Every line below that includes the word "Divisão" needs to be copied.

Data extracted from a collection
-*-

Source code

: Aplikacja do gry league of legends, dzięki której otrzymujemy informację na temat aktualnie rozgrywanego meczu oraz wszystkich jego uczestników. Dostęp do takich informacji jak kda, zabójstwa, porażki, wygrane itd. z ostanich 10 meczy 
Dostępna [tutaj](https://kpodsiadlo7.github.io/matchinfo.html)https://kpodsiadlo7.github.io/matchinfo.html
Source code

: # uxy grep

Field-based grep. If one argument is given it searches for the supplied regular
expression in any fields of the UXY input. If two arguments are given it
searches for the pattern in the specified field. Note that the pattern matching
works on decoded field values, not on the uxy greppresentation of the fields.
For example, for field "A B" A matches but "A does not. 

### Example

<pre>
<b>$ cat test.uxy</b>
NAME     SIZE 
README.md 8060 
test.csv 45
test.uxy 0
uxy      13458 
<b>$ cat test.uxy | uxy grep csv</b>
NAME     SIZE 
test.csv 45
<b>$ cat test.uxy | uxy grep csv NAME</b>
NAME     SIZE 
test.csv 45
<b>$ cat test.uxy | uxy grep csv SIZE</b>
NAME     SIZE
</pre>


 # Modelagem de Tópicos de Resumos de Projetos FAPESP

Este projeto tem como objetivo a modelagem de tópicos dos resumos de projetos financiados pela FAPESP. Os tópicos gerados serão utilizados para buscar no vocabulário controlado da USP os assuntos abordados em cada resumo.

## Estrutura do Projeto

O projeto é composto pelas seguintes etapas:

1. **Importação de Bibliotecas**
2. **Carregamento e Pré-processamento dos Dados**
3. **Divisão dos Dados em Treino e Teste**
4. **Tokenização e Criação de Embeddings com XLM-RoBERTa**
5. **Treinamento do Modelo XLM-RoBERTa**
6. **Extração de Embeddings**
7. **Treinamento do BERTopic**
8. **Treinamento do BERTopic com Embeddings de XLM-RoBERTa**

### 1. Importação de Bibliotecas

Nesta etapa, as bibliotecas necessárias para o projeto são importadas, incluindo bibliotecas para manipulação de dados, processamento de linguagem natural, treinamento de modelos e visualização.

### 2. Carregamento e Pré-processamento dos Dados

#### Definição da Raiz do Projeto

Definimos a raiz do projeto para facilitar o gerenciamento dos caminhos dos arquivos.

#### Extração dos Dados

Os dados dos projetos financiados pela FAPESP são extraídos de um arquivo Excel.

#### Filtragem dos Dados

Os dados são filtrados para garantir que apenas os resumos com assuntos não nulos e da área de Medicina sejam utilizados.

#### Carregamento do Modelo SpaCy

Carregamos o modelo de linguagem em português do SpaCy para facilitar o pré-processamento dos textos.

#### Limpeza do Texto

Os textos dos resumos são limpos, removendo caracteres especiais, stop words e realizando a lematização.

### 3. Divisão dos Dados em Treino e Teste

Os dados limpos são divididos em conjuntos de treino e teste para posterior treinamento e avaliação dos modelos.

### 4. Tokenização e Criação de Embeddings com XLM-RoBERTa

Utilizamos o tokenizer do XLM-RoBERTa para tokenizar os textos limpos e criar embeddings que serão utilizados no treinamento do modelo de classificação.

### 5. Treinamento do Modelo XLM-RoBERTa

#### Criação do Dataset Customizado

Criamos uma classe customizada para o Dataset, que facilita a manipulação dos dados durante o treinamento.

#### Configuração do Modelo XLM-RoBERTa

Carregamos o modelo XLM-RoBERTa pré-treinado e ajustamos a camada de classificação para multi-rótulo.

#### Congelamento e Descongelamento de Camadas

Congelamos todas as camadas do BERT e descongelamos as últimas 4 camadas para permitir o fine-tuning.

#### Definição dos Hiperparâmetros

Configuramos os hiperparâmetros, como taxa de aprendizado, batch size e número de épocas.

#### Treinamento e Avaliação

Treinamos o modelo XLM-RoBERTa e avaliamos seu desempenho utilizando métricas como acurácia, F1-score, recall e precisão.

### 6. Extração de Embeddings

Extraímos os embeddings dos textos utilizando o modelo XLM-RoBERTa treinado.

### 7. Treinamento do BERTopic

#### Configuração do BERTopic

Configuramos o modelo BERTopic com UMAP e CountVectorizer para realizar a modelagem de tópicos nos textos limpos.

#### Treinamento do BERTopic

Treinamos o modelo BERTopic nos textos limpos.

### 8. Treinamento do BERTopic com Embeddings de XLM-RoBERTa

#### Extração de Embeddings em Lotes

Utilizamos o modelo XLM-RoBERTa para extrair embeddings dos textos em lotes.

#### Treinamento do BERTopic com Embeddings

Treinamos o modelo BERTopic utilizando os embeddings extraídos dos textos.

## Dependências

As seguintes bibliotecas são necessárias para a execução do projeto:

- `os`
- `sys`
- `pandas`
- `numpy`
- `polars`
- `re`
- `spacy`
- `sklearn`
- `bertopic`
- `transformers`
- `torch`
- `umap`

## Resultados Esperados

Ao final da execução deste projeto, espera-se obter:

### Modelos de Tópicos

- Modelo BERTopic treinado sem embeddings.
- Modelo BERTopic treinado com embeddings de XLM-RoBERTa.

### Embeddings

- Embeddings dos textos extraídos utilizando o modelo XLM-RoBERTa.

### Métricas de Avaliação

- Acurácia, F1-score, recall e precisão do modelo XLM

-*-

Written reply:
3. **Divisão dos Dados em Treino e Teste**
### 3. Divisão dos Dados em Treino e Teste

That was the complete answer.